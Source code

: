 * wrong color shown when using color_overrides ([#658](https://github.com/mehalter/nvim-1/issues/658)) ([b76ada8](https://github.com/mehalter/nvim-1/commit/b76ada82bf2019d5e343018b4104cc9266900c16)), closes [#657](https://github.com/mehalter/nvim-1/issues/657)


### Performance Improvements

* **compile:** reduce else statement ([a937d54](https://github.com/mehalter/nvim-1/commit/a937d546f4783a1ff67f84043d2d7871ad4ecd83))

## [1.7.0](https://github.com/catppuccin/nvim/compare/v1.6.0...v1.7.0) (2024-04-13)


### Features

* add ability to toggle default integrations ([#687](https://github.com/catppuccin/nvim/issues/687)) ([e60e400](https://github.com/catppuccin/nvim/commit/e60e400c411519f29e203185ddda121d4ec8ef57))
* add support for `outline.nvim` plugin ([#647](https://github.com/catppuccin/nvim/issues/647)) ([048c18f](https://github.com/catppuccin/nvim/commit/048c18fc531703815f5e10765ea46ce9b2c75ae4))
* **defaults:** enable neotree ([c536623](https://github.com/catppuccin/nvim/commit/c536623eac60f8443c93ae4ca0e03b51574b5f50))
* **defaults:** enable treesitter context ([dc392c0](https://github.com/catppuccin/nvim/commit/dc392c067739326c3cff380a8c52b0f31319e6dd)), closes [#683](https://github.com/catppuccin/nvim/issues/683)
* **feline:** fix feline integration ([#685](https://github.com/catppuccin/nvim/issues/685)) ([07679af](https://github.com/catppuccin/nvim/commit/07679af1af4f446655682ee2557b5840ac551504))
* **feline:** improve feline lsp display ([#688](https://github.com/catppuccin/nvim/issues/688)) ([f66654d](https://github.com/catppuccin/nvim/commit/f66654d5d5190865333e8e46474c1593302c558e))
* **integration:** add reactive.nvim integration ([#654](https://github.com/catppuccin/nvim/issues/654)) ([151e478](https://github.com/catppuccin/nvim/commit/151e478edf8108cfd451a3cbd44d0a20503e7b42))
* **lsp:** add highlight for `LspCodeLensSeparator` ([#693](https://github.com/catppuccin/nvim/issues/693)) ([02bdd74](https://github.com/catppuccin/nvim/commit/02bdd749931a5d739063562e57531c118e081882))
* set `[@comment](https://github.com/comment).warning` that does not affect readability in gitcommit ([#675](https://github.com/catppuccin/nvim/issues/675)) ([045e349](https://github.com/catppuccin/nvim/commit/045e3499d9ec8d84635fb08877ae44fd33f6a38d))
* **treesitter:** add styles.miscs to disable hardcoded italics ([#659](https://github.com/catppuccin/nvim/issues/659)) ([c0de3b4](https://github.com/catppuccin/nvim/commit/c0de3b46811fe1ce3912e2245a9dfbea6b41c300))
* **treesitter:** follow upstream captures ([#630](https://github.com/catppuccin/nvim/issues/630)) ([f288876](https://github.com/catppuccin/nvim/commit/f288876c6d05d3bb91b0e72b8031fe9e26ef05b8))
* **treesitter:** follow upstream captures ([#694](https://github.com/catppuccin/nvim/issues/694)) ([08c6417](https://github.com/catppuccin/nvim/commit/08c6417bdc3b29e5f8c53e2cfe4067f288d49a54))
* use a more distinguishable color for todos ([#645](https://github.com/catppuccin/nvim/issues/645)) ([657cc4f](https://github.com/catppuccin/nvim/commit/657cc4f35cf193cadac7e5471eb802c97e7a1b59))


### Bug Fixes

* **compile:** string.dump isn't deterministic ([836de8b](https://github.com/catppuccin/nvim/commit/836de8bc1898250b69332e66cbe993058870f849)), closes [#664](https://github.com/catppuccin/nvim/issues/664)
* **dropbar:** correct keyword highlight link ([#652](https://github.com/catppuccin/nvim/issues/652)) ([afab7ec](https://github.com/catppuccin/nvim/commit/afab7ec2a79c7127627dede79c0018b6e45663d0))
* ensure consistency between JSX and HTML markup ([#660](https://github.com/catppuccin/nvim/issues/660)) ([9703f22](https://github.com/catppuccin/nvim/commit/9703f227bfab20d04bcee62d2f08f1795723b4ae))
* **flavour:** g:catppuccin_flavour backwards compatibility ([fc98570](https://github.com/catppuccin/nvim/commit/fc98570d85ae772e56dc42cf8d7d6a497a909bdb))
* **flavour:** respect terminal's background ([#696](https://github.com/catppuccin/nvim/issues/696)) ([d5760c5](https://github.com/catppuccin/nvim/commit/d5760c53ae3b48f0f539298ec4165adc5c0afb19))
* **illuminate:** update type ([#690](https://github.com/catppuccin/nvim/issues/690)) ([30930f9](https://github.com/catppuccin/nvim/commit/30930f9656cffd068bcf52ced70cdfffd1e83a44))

....

> [Problem to work on] Write out the listing exactly from its first line to the line containing "reduce else statement". Both of those lines belong in the answer.

> [Solution to the exercise]
Source code

: * wrong color shown when using color_overrides ([#658](https://github.com/mehalter/nvim-1/issues/658)) ([b76ada8](https://github.com/mehalter/nvim-1/commit/b76ada82bf2019d5e343018b4104cc9266900c16)), closes [#657](https://github.com/mehalter/nvim-1/issues/657)


### Performance Improvements

* **compile:** reduce else statement ([a937d54](https://github.com/mehalter/nvim-1/commit/a937d546f4783a1ff67f84043d2d7871ad4ecd83))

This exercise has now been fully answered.